Hunting down obscure GC bugs

It has been approximately a year since my copy-on-write work on the Ruby garbage collector was released in a form that’s suitable for production environments, namely in the form of Ruby Enterprise Edition. In the past half year its usage has grown dramatically, being adopted by, among others, New York Times, Shopify and 37signals.

However, there are a few reports of REE freezing after a while, and it seems to occur randomly. A few people have posted backtraces of the affected Ruby processes, and the backtrace always shows the function finalize_list. Sometimes the backtrace shows that the topmost function in the call stack is st_delete, and sometimes it does not.

Is there anything more frustrating to a programmer who wants to help, than not being able to reproduce the problem? I could not reproduce it at all, not on my development machine and not on any of our servers. The problem seems to be rare because otherwise a lot more people should have reported this. There’s only one way to combat this problem: the hard way, by performing a thorough code inspection. This is not an easy task because the garbage collector source file, gc.c, consists of 2945 lines. There are about 10 lines of non-API comments, of which 7 are written by myself. There are many idoms in the Ruby code base that are hard to read.

Let’s start at st_delete, located at st.c. st.c is an implementation of a hash table, used all over the place in the Ruby codebase, for example for storing instance variables in a class. The st_delete function is for – can you guess it – deleting an entry from a hash table. Can this function loop infinitely?

C
  1. int
  2. st_delete(table, key, value)
  3.     register st_table *table;
  4.     register st_data_t *key;
  5.     st_data_t *value;
  6. {
  7.     unsigned int hash_val;
  8.     st_table_entry *tmp;
  9.     register st_table_entry *ptr;
  10.  
  11.     hash_val = do_hash_bin(*key, table);
  12.     ptr = table->bins[hash_val];
  13.  
  14.     if (ptr == 0) {
  15.         if (value != 0) *value = 0;
  16.         return 0;
  17.     }
  18.  
  19.     if (EQUAL(table, *key, ptr->key)) {
  20.         table->bins[hash_val] = ptr->next;
  21.         table->num_entries–;
  22.         if (value != 0) *value = ptr->record;
  23.         *key = ptr->key;
  24.         free(ptr);
  25.         return 1;
  26.     }
  27.  
  28.     for(; ptr->next != 0; ptr = ptr->next) {
  29.         if (EQUAL(table, ptr->next->key, *key)) {
  30.             tmp = ptr->next;
  31.             ptr->next = ptr->next->next;
  32.             table->num_entries–;
  33.             if (value != 0) *value = tmp->record;
  34.             *key = tmp->key;
  35.             free(tmp);
  36.             return 1;
  37.         }
  38.     }
  39.  
  40.     return 0;
  41. }

There is at least one infinite looping candidate in this function: the for loop in the bottom part of the function.
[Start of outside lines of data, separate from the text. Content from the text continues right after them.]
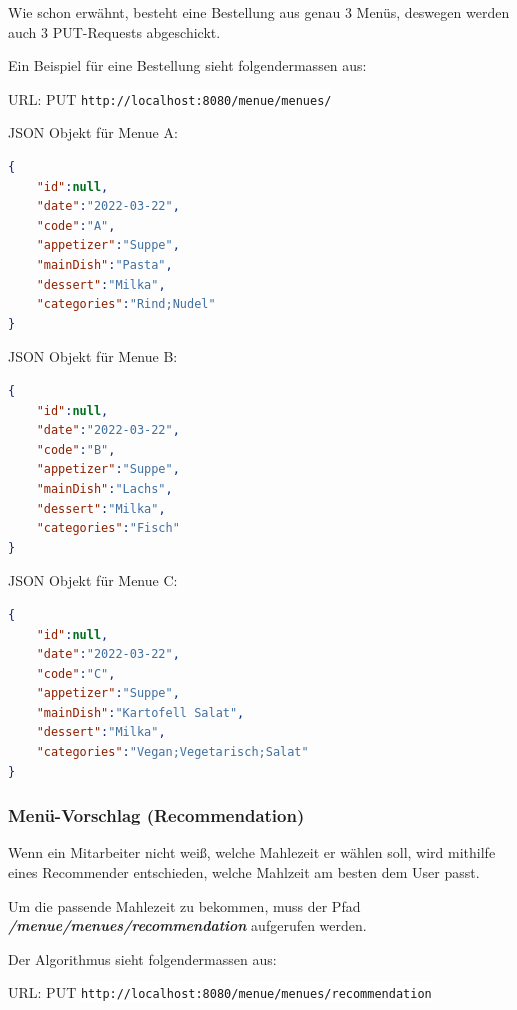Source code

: Wie schon erwähnt, besteht eine Bestellung aus genau 3 Menüs, deswegen werden auch 3 PUT-Requests abgeschickt.

Ein Beispiel für eine Bestellung sieht folgendermassen aus:

URL: PUT \colorbox{white}{\lstinline[basicstyle=\ttfamily\color{black},language=html]|http://localhost:8080/menue/menues/|}

JSON Objekt für Menue A:

\begin{lstlisting}[language=json,firstnumber=1]
{
    "id":null,
    "date":"2022-03-22",
    "code":"A",
    "appetizer":"Suppe",
    "mainDish":"Pasta",
    "dessert":"Milka",
    "categories":"Rind;Nudel"
}
\end{lstlisting}

JSON Objekt für Menue B:

\begin{lstlisting}[language=json,firstnumber=1]
{
    "id":null,
    "date":"2022-03-22",
    "code":"B",
    "appetizer":"Suppe",
    "mainDish":"Lachs",
    "dessert":"Milka",
    "categories":"Fisch"
}
\end{lstlisting}

JSON Objekt für Menue C:

\begin{lstlisting}[language=json,firstnumber=1]
{
    "id":null,
    "date":"2022-03-22",
    "code":"C",
    "appetizer":"Suppe",
    "mainDish":"Kartofell Salat",
    "dessert":"Milka",
    "categories":"Vegan;Vegetarisch;Salat"
}
\end{lstlisting}

\subsubsection{Menü-Vorschlag (Recommendation)}

Wenn ein Mitarbeiter nicht weiß, welche Mahlezeit er wählen soll, wird mithilfe eines Recommender entschieden, welche Mahlzeit am besten dem 
User passt.  

Um die passende Mahlezeit zu bekommen, muss der Pfad \textbf{\textit{/menue/menues/recommendation}} aufgerufen werden.

Der Algorithmus sieht folgendermassen aus:

URL: PUT \colorbox{white}{\lstinline[basicstyle=\ttfamily\color{black},language=html]|http://localhost:8080/menue/menues/recommendation|}

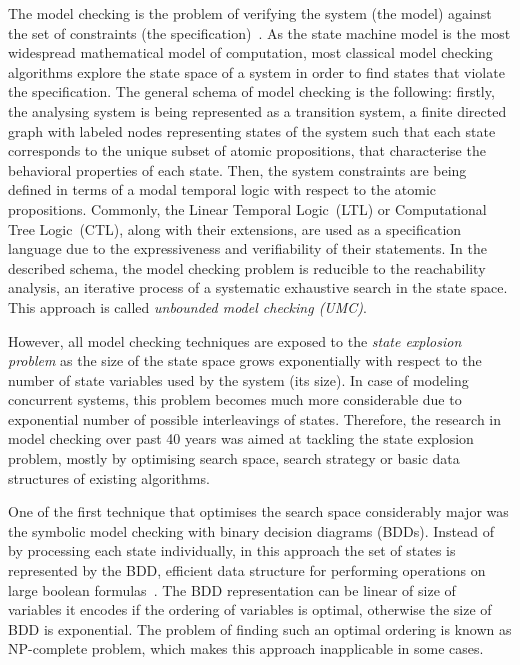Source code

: The model checking is the problem of verifying the system (the model) against the set of constraints (the specification)~\cite{dkw2008}.
As the state machine model is the most widespread mathematical model of computation, most classical model checking algorithms explore the state space of a system in order to find states that violate the specification.
The general schema of model checking is the following: firstly, the analysing system is being represented as a transition system, a finite directed graph with labeled nodes representing states of the system such that each state corresponds to the unique subset of atomic propositions, that characterise the behavioral properties of each state.
Then, the system constraints are being defined in terms of a modal temporal logic with respect to the atomic propositions. Commonly, the Linear Temporal Logic~(LTL) or Computational Tree Logic~(CTL), along with their extensions, are used as a specification language due to the expressiveness and verifiability of their statements. 
In the described schema, the model checking problem is reducible to the reachability analysis, an iterative process of a systematic exhaustive search in the state space. This approach is called \textit{unbounded model checking (UMC)}.

However, all model checking techniques are exposed to the \textit{state explosion problem} as the size of the state space grows exponentially with respect to the number of state variables used by the system (its size). In case of modeling concurrent systems, this problem becomes much more considerable due to exponential number of possible interleavings of states.
Therefore, the research in model checking over past 40 years was aimed at tackling the state explosion problem, mostly by optimising search space, search strategy or basic data structures of existing algorithms.

One of the first technique that optimises the search space considerably major was the symbolic model checking with binary decision diagrams (BDDs). Instead of by processing each state individually, in this approach the set of states is represented by the BDD, efficient data structure for performing operations on large boolean formulas~\cite{clarke2012model}.
The BDD representation can be linear of size of variables it encodes if the ordering of variables is optimal, otherwise the size of BDD is exponential. The problem of finding such an optimal ordering is known as NP-complete problem, which makes this approach inapplicable in some cases.

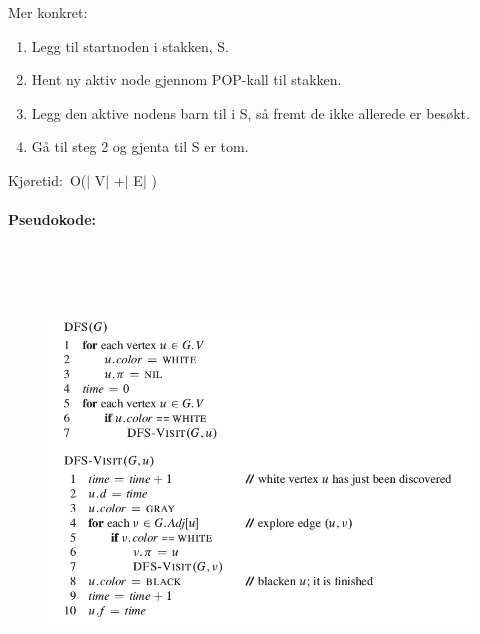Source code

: \documentclass[12pt]{report}
\begin{document}
\vspace{\baselineskip}
Mer konkret:\par

\begin{enumerate}[label*=\arabic*.]
	\item Legg til startnoden i stakken, S.\par

	\item Hent ny aktiv node gjennom POP-kall til stakken.\par

	\item Legg den aktive nodens barn til i S, så fremt de ikke allerede er besøkt.\par

	\item Gå til steg 2 og gjenta til S er tom.
\end{enumerate}\par

Kjøretid: O($ \vert $ V$ \vert $ +$ \vert $ E$ \vert $ )\par


\vspace{\baselineskip}
\setlength{\parskip}{6.0pt}
\paragraph*{Pseudokode:}

\vspace{\baselineskip}



\begin{figure}[H]
	\begin{Center}
		\includegraphics[width=6.27in,height=4.61in]{./media/image100.png}
	\end{Center}
\end{figure}
\end{document}
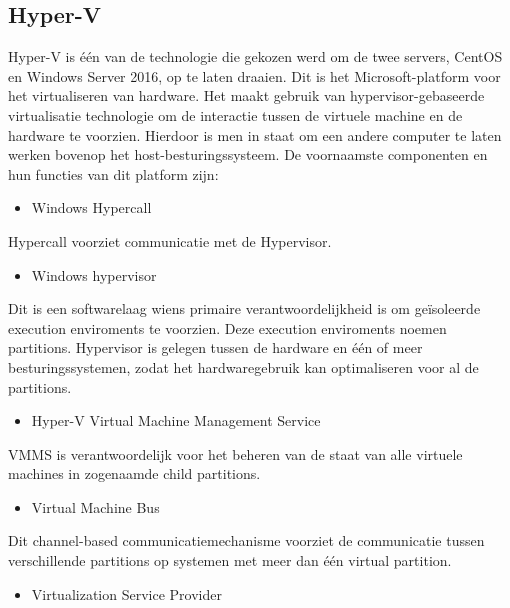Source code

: \subsection{Hyper-V}
Hyper-V is één van de technologie die gekozen werd om de twee servers, CentOS en Windows Server 2016, op te laten draaien. Dit is het Microsoft-platform voor het virtualiseren van hardware. Het maakt gebruik van hypervisor-gebaseerde virtualisatie technologie om de interactie tussen de virtuele machine en de hardware te voorzien. Hierdoor is men in staat om een andere computer te laten werken bovenop het host-besturingssysteem. De voornaamste componenten en hun functies van dit platform zijn:

\begin{itemize}[noitemsep]
	\item Windows Hypercall
\end{itemize}

Hypercall voorziet communicatie met de Hypervisor.

\begin{itemize}[noitemsep]
	\item Windows hypervisor
\end{itemize}

Dit is een softwarelaag wiens primaire verantwoordelijkheid is om geïsoleerde execution enviroments te voorzien. Deze execution enviroments noemen partitions. Hypervisor is gelegen tussen de hardware en één of meer besturingssystemen, zodat het hardwaregebruik kan optimaliseren voor al de partitions.

\begin{itemize}[noitemsep]
	\item Hyper-V Virtual Machine Management Service
\end{itemize}

VMMS is verantwoordelijk voor het beheren van de staat van alle virtuele machines in zogenaamde child partitions.

\begin{itemize}[noitemsep]
	\item Virtual Machine Bus
\end{itemize}

Dit channel-based communicatiemechanisme voorziet de communicatie tussen verschillende partitions op systemen met meer dan één virtual partition.

\begin{itemize}[noitemsep]
	\item Virtualization Service Provider
\end{itemize}

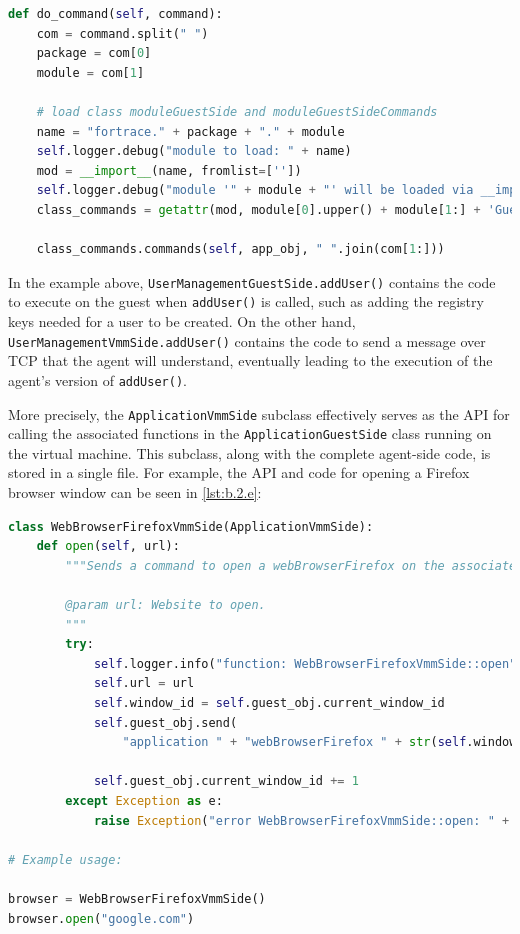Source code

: \documentclass[letterpaper,12pt]{report}
\newcommand{\passthrough}[1]{#1}
\begin{document}
\begin{lstlisting}[label={lst:b.2.d}, caption={Demonstration of ForTrace agent module discovery and command execution}, language=Python]
def do_command(self, command):
    com = command.split(" ")
    package = com[0]
    module = com[1]

    # load class moduleGuestSide and moduleGuestSideCommands
    name = "fortrace." + package + "." + module
    self.logger.debug("module to load: " + name)
    mod = __import__(name, fromlist=[''])
    self.logger.debug("module '" + module + "' will be loaded via __import__")
    class_commands = getattr(mod, module[0].upper() + module[1:] + 'GuestSideCommands')
    
    class_commands.commands(self, app_obj, " ".join(com[1:]))
\end{lstlisting}

In the example above,
\passthrough{\lstinline!UserManagementGuestSide.addUser()!} contains the
code to execute on the guest when \passthrough{\lstinline!addUser()!} is
called, such as adding the registry keys needed for a user to be
created. On the other hand,
\passthrough{\lstinline!UserManagementVmmSide.addUser()!} contains the
code to send a message over TCP that the agent will understand,
eventually leading to the execution of the agent's version of
\passthrough{\lstinline!addUser()!}.

More precisely, the \passthrough{\lstinline!ApplicationVmmSide!}
subclass effectively serves as the API for calling the associated
functions in the \passthrough{\lstinline!ApplicationGuestSide!} class
running on the virtual machine. This subclass, along with the complete
agent-side code, is stored in a single file. For example, the API and
code for opening a Firefox browser window can be seen in
\autoref{lst:b.2.e}:

\begin{lstlisting}[label={lst:b.2.e}, caption={Sample ForTrace agent API implementation}, language=Python]
class WebBrowserFirefoxVmmSide(ApplicationVmmSide):
    def open(self, url):
        """Sends a command to open a webBrowserFirefox on the associated guest.

        @param url: Website to open.
        """
        try:
            self.logger.info("function: WebBrowserFirefoxVmmSide::open")
            self.url = url
            self.window_id = self.guest_obj.current_window_id
            self.guest_obj.send(
                "application " + "webBrowserFirefox " + str(self.window_id) + " open " + self.webBrowserFirefox + " " + self.url)

            self.guest_obj.current_window_id += 1
        except Exception as e:
            raise Exception("error WebBrowserFirefoxVmmSide::open: " + str(e))

# Example usage:

browser = WebBrowserFirefoxVmmSide()
browser.open("google.com")
\end{lstlisting}
\end{document}

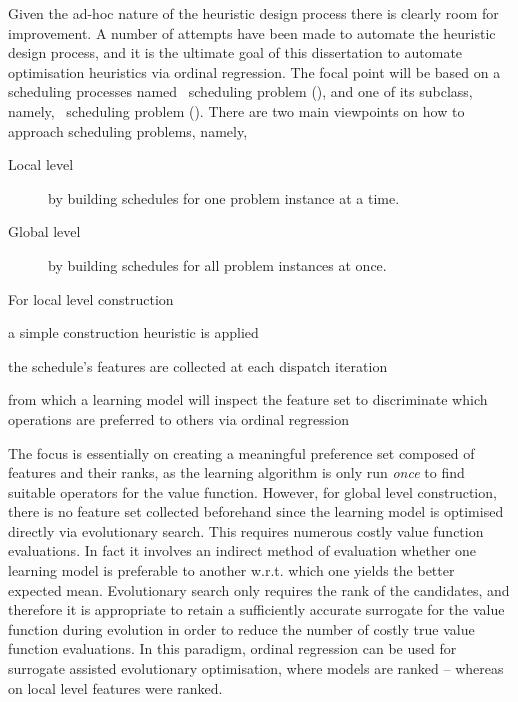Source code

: Given the ad-hoc nature of the heuristic design process there is clearly room 
for improvement. A number of attempts have been made to automate the heuristic 
design process, and it is the ultimate goal of this dissertation to automate 
optimisation heuristics via ordinal regression. 
The focal point will be based on a scheduling processes named \jsp\ scheduling 
problem (\JSP), and one of its subclass, namely, \fsp\ scheduling problem 
(\FSP).
There are two main viewpoints on how to approach scheduling problems, namely,
\begin{description}
  \item[Local level] by building schedules for one problem instance at a time.
  \item[Global level] by building schedules for all problem instances at once.
\end{description}
For local level construction
\begin{enumerate*}[label={{}}]
  \item a simple construction heuristic is applied 
  \item the schedule's features are collected at each dispatch iteration
  \item from which a learning model will inspect the feature set to 
  discriminate which operations are preferred to others via ordinal regression 
\end{enumerate*}
The focus is essentially on creating a meaningful preference set composed of 
features and their ranks, as the learning algorithm is only run \emph{once} to 
find suitable operators for the value function. 
However, for global level construction, there is no feature set collected 
beforehand since the learning model is optimised directly via evolutionary 
search. This requires numerous costly value function evaluations. 
In fact it involves an indirect method of evaluation whether one learning model 
is preferable to another w.r.t. which one yields the better expected mean. 
Evolutionary search only requires the rank of the candidates, and therefore it 
is appropriate to retain a sufficiently accurate surrogate for the value 
function during evolution in order to reduce the number of costly true value 
function evaluations. 
In this paradigm, ordinal regression can be used for surrogate assisted 
evolutionary optimisation, where models are ranked -- whereas on local level 
features were ranked. 

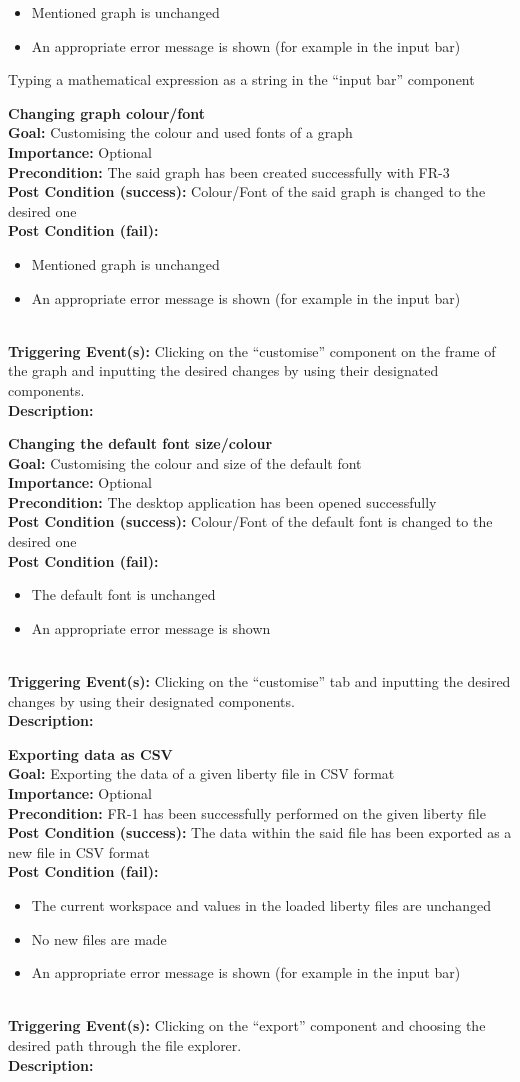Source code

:\documentclass[10pt,a4paper]{report}
\newcommand{\FRODescription}[8]{
    \textbf{#1} \leavevmode \\
    \textbf{Goal: } #2 \leavevmode \\
    \textbf{Importance: } #3 \leavevmode \\
    \textbf{Precondition: } #4 \leavevmode \\
    \textbf{Post Condition (success): } #5 \leavevmode \\
    \textbf{Post Condition (fail): } #6 \leavevmode \\
    \textbf{Triggering Event(s): } #7 \leavevmode \\
    \textbf{Description: } \leavevmode \\
    #8}
\begin{document}
\begin{FRO}
{\begin{itemize}
        \item Mentioned graph is unchanged
        \item An appropriate error message is shown (for example in the input bar)
    \end{itemize}}
    {Typing a mathematical expression as a string in the “input bar” component}
    \item \FRODescription{Changing graph colour/font}
    {Customising the colour and used fonts of a graph}
    {Optional}
    {The said graph has been created successfully with FR-3}
    {Colour/Font of the said graph is changed to the desired one}
    {\begin{itemize}
        \item Mentioned graph is unchanged
        \item An appropriate error message is shown (for example in the input bar)
    \end{itemize}}
    {Clicking on the “customise” component on the frame of the graph and inputting the desired changes by using their designated components.}
    \item \FRODescription{Changing the default font size/colour}
    {Customising the colour and size of the default font}
    {Optional}
    {The desktop application has been opened successfully}
    {Colour/Font of the default font is changed to the desired one}
    {\begin{itemize}
        \item The default font is unchanged
        \item An appropriate error message is shown
    \end{itemize}}
    {Clicking on the “customise” tab and inputting the desired changes by using their designated components.}
    \item \FRODescription{Exporting data as CSV}
    {Exporting the data of a given liberty file in CSV format}
    {Optional}
    {FR-1 has been successfully performed on the given liberty file}
    {The data within the said file has been exported as a new file in CSV format}
    {\begin{itemize}
        \item The current workspace and values in the loaded liberty files are unchanged
        \item No new files are made
        \item An appropriate error message is shown (for example in the input bar)
    \end{itemize}}
    {Clicking on the “export” component and choosing the desired path through the file explorer.}

\end{FRO}
\end{document}

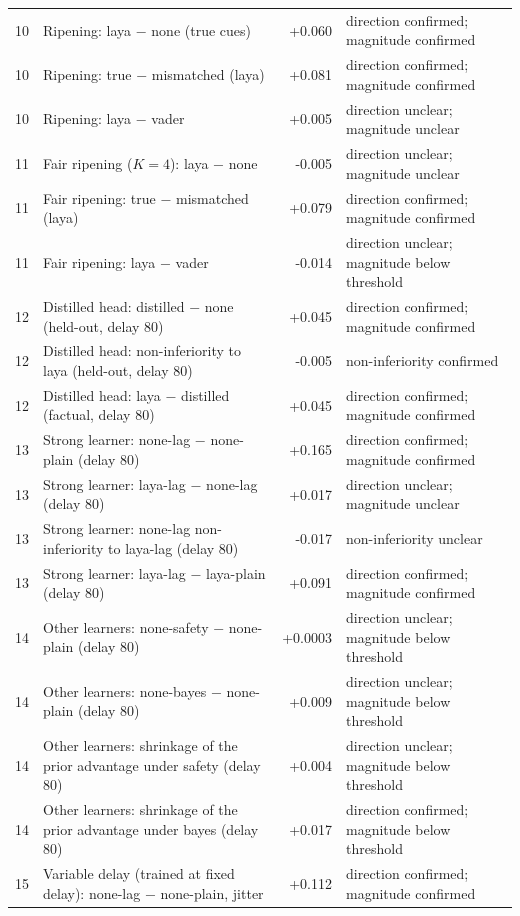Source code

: \begin{table}[t]
\begin{tabular}{@{}lp{}rp{}@{}}
10 & Ripening: laya $-$ none (true cues) & +0.060 & direction confirmed; magnitude confirmed \\
10 & Ripening: true $-$ mismatched (laya) & +0.081 & direction confirmed; magnitude confirmed \\
10 & Ripening: laya $-$ vader & +0.005 & direction unclear; magnitude unclear \\
11 & Fair ripening ($K{=}4$): laya $-$ none & -0.005 & direction unclear; magnitude unclear \\
11 & Fair ripening: true $-$ mismatched (laya) & +0.079 & direction confirmed; magnitude confirmed \\
11 & Fair ripening: laya $-$ vader & -0.014 & direction unclear; magnitude below threshold \\
12 & Distilled head: distilled $-$ none (held-out, delay 80) & +0.045 & direction confirmed; magnitude confirmed \\
12 & Distilled head: non-inferiority to laya (held-out, delay 80) & -0.005 & non-inferiority confirmed \\
12 & Distilled head: laya $-$ distilled (factual, delay 80) & +0.045 & direction confirmed; magnitude confirmed \\
13 & Strong learner: none-lag $-$ none-plain (delay 80) & +0.165 & direction confirmed; magnitude confirmed \\
13 & Strong learner: laya-lag $-$ none-lag (delay 80) & +0.017 & direction unclear; magnitude unclear \\
13 & Strong learner: none-lag non-inferiority to laya-lag (delay 80) & -0.017 & non-inferiority unclear \\
13 & Strong learner: laya-lag $-$ laya-plain (delay 80) & +0.091 & direction confirmed; magnitude confirmed \\
14 & Other learners: none-safety $-$ none-plain (delay 80) & +0.0003 & direction unclear; magnitude below threshold \\
14 & Other learners: none-bayes $-$ none-plain (delay 80) & +0.009 & direction unclear; magnitude below threshold \\
14 & Other learners: shrinkage of the prior advantage under safety (delay 80) & +0.004 & direction unclear; magnitude below threshold \\
14 & Other learners: shrinkage of the prior advantage under bayes (delay 80) & +0.017 & direction confirmed; magnitude below threshold \\
15 & Variable delay (trained at fixed delay): none-lag $-$ none-plain, jitter & +0.112 & direction confirmed; magnitude confirmed \\

\end{tabular}
\end{table}
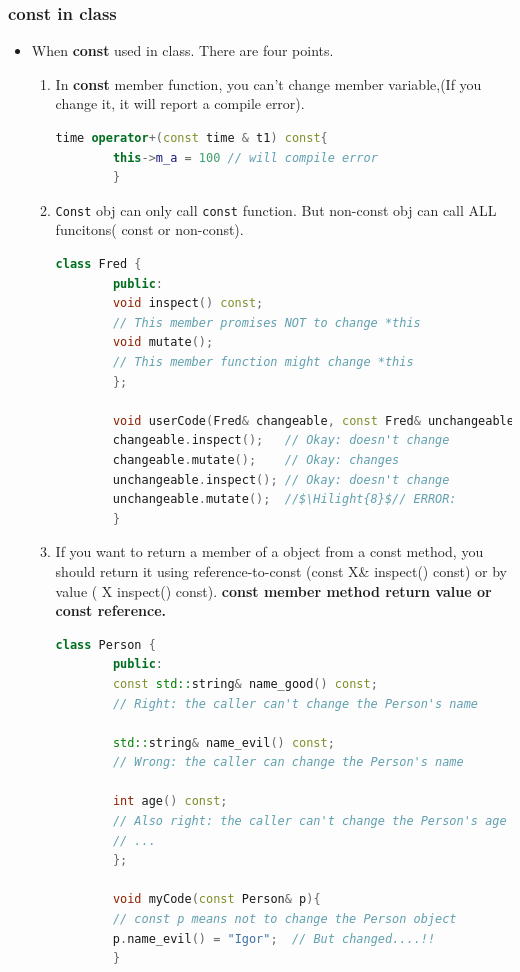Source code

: \documentclass[a4paper,11pt,twoside]{book}
\newcommand{\Hilight}[1]{\makebox[0pt][l]{\color{yellow}\rule[-3pt]{#1em}{11pt}}}
\newcommand{\Hilight}[1]{}
\begin{document}
\subsubsection{const in class}
\begin{itemize}
	
	\item When \textbf{const} used in class. There are four points.
	\begin{enumerate}
		\item In \textbf{const} member function, you can't change member variable,(If you change it, it will report a compile error).
		\begin{lstlisting}[frame=single, language=c++]
		time operator+(const time & t1) const{
		this->m_a = 100 // will compile error
		}
		\end{lstlisting}
		
		\item \texttt{Const} obj can only call \texttt{const} function. But non-const obj can call ALL funcitons( const or non-const).
		\begin{lstlisting}[frame=single, language=c++, mathescape=true]
		class Fred {
		public:
		void inspect() const;
		// This member promises NOT to change *this
		void mutate();
		// This member function might change *this
		};
		
		void userCode(Fred& changeable, const Fred& unchangeable){
		changeable.inspect();   // Okay: doesn't change
		changeable.mutate();    // Okay: changes
		unchangeable.inspect(); // Okay: doesn't change
		unchangeable.mutate();  //$\Hilight{8}$// ERROR:
		}
		\end{lstlisting}
		
		\item If you want to return a member of a object from a const method, you should return it using reference-to-const (const X\& inspect() const) or by value ( X inspect() const). \textbf{const member method return value or const reference.}
		\begin{lstlisting}[frame=single, language=c++]
		class Person {
		public:
		const std::string& name_good() const;
		// Right: the caller can't change the Person's name
		
		std::string& name_evil() const;
		// Wrong: the caller can change the Person's name
		
		int age() const;
		// Also right: the caller can't change the Person's age
		// ...
		};
		
		void myCode(const Person& p){
		// const p means not to change the Person object
		p.name_evil() = "Igor";  // But changed....!!
		}
		\end{lstlisting}
		

\end{enumerate}
\end{itemize}
\end{document}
The only way in which the ‘for’ loop can be infinite is if the linked list that the hash bucket refers to has a circular reference.

st_delete is called by run_final in gc.c. run_final runs all finalizers on a given object. Finalizers are pieces of codes that can be attached to an object. They are run some time after the garbage collector has freed an object. For example, socket objects have finalizers that close the underlying socket connection.

The run_final function looks like this:

C
  1. static void
  2. run_final(obj)
  3.     VALUE obj;
  4. {
  5.     long i;
  6.     int status, critical_save = rb_thread_critical;
  7.     VALUE args[3], table, objid;
  8.  
  9.     objid = rb_obj_id(obj);     /* make obj into id */
  10.     rb_thread_critical = Qtrue;
  11.     args[1] = 0;
  12.     args[2] = (VALUE)ruby_safe_level;
  13.     for (i=0; i<RARRAY(finalizers)->len; i++) {
  14.         args[0] = RARRAY(finalizers)->ptr[i];
  15.         if (!args[1]) args[1] = rb_ary_new3(1, objid);
  16.         rb_protect((VALUE(*)_((VALUE)))run_single_final, (VALUE)args, &status);
  17.     }
  18.     if (finalizer_table && st_delete(finalizer_table, (st_data_t*)&obj, &table)) {
  19.         for (i=0; i<RARRAY(table)->len; i++) {
  20.             VALUE final = RARRAY(table)->ptr[i];
  21.             args[0] = RARRAY(final)->ptr[1];
  22.             if (!args[1]) args[1] = rb_ary_new3(1, objid);
  23.             args[2] = FIX2INT(RARRAY(final)->ptr[0]);
  24.             rb_protect((VALUE(*)_((VALUE)))run_single_final, (VALUE)args, &status);
  25.         }
  26.     }
  27.     rb_thread_critical = critical_save;
  28. }

There are two loops in this function, and both will always terminate because RARRAY(...)->len is bounded.

run_final is called by finalize_list. This function loops through a list of objects and calls run_final on each object:

C
  1. static void
  2. finalize_list(p)
  3.     RVALUE *p;
  4. {
  5.     while (p) {
  6.         RVALUE *tmp = p->as.free.next;
  7.         run_final((VALUE)p);
  8.         /* Don’t free objects that are singletons, or objects that are already freed.
  9.          * The latter is to prevent the unnecessary marking of memory pages as dirty,
  10.          * which can destroy copy-on-write semantics.
  11.          */
  12.         if (!FL_TEST(p, FL_SINGLETON) && p->as.free.flags != 0) {
  13.             p->as.free.flags = 0;
  14.             p->as.free.next = freelist;
  15.             rb_mark_table_remove(p);
  16.             freelist = p;
  17.         }
  18.         p = tmp;
  19.     }
  20. }

This function can loop infinitely if the linked list (p) has a circular reference.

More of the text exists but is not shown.